BRIEF — Restate exactly, and only, the lines from the one containing "Where H is the" through the end of the entries, keeping both endpoints.

SOURCE MATERIAL —
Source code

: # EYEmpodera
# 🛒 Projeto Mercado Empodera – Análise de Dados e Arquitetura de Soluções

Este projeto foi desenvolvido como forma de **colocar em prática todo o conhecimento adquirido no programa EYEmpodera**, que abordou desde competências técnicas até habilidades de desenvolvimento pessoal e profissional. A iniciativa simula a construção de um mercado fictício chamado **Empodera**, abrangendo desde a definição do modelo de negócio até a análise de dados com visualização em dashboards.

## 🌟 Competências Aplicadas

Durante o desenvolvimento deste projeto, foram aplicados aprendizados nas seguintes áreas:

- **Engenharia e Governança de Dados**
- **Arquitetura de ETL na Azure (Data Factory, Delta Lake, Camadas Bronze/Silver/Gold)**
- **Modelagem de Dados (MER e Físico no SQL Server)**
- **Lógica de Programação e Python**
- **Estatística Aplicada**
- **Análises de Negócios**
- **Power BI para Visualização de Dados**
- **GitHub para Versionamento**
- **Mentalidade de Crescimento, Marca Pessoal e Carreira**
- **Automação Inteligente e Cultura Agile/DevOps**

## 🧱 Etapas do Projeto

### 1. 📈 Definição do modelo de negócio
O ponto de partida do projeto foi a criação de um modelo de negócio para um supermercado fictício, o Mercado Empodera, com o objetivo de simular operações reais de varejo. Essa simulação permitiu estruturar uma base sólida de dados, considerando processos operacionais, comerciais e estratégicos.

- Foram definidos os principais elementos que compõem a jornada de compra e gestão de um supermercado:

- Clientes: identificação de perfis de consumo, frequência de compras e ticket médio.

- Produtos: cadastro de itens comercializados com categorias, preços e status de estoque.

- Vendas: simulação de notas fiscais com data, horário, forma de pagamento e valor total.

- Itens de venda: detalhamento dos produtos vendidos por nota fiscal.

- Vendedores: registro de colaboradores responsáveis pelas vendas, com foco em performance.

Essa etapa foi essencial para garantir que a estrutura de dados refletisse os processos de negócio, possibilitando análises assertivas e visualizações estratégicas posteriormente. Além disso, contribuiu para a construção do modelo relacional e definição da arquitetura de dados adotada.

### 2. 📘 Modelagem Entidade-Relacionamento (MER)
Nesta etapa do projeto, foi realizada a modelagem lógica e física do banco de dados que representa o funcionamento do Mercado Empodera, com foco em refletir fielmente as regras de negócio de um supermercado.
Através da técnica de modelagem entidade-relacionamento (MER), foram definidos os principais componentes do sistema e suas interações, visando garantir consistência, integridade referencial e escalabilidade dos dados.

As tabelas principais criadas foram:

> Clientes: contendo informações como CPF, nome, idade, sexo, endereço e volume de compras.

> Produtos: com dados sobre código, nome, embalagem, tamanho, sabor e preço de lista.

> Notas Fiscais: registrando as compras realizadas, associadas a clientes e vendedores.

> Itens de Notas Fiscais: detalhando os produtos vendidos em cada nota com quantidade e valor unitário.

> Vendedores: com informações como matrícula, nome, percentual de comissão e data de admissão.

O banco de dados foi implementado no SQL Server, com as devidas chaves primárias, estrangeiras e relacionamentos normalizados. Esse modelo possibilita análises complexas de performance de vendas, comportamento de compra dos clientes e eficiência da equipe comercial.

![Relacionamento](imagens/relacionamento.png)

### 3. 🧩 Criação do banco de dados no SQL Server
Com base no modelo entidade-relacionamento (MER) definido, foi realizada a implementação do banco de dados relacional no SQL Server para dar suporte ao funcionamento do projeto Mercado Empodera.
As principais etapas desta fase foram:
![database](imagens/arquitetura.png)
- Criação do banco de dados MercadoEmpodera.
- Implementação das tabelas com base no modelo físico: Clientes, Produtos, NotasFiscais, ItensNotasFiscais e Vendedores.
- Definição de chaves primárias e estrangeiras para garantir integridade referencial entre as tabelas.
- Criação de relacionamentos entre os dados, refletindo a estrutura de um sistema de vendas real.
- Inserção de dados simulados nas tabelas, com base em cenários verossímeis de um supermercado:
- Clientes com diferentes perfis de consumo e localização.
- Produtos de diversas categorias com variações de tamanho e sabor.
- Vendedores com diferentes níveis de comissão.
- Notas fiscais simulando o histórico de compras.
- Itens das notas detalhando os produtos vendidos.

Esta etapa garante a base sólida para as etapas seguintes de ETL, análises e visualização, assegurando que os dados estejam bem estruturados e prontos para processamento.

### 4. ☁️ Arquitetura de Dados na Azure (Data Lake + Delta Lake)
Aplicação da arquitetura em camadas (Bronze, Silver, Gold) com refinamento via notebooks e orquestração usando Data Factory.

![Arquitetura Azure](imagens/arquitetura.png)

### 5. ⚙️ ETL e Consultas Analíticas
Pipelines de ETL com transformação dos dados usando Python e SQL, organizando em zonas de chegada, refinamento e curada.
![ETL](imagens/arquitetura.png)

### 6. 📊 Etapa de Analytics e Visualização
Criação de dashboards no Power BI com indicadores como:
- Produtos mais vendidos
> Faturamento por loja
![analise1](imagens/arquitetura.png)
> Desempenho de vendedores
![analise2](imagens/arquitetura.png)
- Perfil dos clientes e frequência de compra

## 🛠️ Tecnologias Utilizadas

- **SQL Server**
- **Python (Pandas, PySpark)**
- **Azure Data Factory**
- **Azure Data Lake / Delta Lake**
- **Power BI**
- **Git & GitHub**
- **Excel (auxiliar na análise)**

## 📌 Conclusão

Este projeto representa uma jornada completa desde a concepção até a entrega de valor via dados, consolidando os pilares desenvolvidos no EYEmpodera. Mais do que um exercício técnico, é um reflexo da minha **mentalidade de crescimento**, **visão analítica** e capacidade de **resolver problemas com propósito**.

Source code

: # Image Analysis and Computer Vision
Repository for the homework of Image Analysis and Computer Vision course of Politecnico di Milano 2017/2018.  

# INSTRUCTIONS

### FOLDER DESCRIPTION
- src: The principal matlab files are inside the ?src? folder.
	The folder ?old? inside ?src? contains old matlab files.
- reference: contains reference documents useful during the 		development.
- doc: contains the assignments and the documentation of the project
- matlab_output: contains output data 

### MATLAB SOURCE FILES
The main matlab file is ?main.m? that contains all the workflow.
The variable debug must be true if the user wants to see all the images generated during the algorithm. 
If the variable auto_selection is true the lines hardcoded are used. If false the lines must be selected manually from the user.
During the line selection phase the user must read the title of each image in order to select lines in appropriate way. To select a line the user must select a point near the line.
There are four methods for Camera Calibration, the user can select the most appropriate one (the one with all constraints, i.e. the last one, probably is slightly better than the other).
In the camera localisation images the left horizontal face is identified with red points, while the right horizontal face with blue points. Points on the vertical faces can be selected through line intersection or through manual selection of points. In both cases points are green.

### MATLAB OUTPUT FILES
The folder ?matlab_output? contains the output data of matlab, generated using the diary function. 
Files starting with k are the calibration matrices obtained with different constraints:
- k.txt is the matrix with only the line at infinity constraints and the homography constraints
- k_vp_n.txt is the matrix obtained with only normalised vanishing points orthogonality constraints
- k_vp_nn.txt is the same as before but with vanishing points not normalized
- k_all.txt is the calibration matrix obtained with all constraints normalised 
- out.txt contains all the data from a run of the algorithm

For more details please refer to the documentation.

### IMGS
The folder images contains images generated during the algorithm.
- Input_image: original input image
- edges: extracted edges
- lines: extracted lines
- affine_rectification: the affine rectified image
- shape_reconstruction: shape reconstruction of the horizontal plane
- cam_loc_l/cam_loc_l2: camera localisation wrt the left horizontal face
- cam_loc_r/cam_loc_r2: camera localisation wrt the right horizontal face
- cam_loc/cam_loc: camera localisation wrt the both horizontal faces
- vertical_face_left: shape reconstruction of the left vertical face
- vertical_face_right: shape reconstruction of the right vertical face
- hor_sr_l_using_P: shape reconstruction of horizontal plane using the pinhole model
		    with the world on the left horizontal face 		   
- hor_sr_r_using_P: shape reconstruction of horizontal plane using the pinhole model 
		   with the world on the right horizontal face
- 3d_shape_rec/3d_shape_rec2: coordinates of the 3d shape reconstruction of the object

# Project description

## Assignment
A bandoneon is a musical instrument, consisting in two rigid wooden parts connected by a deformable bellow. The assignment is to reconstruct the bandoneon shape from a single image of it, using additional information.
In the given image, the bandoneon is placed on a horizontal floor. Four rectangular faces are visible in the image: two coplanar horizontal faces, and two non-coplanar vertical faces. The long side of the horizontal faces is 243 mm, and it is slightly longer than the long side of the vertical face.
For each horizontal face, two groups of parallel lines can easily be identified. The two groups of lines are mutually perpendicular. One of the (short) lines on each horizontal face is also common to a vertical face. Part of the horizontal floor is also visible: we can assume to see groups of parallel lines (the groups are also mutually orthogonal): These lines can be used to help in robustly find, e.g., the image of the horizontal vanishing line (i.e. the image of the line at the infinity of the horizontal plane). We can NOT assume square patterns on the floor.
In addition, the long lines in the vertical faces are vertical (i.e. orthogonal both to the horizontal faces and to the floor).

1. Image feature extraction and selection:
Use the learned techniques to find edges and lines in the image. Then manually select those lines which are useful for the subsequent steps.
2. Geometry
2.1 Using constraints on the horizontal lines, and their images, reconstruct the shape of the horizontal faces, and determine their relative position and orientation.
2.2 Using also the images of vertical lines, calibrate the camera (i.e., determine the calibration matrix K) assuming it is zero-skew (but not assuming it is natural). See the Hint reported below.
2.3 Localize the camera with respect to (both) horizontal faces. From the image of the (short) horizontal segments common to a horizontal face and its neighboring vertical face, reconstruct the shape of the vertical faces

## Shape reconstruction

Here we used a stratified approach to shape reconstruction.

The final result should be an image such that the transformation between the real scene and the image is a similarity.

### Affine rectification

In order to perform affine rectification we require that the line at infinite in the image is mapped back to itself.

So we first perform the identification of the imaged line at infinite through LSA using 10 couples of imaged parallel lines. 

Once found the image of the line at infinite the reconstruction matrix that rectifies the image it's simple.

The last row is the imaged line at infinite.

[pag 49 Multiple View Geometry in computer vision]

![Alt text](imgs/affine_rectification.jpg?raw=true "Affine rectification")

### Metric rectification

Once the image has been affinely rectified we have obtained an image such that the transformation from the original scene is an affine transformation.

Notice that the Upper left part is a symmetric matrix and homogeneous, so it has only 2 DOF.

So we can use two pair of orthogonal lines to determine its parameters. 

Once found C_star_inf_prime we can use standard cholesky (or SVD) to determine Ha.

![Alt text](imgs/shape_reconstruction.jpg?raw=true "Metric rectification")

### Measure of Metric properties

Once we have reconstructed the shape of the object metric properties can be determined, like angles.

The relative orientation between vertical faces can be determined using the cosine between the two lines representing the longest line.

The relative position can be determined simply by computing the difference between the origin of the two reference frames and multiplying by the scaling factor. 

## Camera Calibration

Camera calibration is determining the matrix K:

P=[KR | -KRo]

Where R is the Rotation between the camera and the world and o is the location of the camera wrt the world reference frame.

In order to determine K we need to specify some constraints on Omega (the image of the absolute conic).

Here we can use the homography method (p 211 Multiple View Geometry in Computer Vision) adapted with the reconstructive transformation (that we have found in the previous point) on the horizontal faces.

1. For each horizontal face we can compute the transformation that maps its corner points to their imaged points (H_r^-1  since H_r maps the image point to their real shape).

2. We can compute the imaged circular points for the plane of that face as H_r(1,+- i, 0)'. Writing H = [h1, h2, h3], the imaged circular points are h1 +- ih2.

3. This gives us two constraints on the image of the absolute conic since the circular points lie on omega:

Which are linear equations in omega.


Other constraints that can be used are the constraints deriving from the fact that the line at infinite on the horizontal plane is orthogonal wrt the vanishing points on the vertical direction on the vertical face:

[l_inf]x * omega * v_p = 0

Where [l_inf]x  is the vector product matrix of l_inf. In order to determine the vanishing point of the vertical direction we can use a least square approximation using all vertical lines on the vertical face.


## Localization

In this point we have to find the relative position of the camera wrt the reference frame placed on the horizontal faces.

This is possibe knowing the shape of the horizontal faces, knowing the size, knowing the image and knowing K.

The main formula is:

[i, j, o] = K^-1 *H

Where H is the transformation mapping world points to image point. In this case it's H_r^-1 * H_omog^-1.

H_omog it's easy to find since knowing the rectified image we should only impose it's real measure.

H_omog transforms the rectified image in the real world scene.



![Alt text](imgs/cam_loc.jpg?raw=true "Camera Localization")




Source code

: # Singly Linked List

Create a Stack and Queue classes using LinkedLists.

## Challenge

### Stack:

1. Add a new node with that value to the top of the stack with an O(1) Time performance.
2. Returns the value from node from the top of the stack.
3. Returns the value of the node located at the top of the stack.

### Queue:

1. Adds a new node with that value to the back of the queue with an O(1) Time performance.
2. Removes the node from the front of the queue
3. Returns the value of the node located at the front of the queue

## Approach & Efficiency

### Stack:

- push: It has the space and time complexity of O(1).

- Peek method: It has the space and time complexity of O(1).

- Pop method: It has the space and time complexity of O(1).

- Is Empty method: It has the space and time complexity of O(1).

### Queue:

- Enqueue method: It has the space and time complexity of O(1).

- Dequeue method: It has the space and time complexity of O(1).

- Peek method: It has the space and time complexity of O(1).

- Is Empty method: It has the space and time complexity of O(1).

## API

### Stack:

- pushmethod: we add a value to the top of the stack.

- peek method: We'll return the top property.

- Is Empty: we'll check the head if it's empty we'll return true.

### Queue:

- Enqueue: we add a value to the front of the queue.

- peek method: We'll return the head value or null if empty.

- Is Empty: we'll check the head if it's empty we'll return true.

PROBLEM SOLUTION —
Where H is the transformation mapping world points to image point. In this case it's H_r^-1 * H_omog^-1.

H_omog it's easy to find since knowing the rectified image we should only impose it's real measure.

H_omog transforms the rectified image in the real world scene.



![Alt text](imgs/cam_loc.jpg?raw=true "Camera Localization")




Source code

: # Singly Linked List

Create a Stack and Queue classes using LinkedLists.

## Challenge

### Stack:

1. Add a new node with that value to the top of the stack with an O(1) Time performance.
2. Returns the value from node from the top of the stack.
3. Returns the value of the node located at the top of the stack.

### Queue:

1. Adds a new node with that value to the back of the queue with an O(1) Time performance.
2. Removes the node from the front of the queue
3. Returns the value of the node located at the front of the queue

## Approach & Efficiency

### Stack:

- push: It has the space and time complexity of O(1).

- Peek method: It has the space and time complexity of O(1).

- Pop method: It has the space and time complexity of O(1).

- Is Empty method: It has the space and time complexity of O(1).

### Queue:

- Enqueue method: It has the space and time complexity of O(1).

- Dequeue method: It has the space and time complexity of O(1).

- Peek method: It has the space and time complexity of O(1).

- Is Empty method: It has the space and time complexity of O(1).

## API

### Stack:

- pushmethod: we add a value to the top of the stack.

- peek method: We'll return the top property.

- Is Empty: we'll check the head if it's empty we'll return true.

### Queue:

- Enqueue: we add a value to the front of the queue.

- peek method: We'll return the head value or null if empty.

- Is Empty: we'll check the head if it's empty we'll return true.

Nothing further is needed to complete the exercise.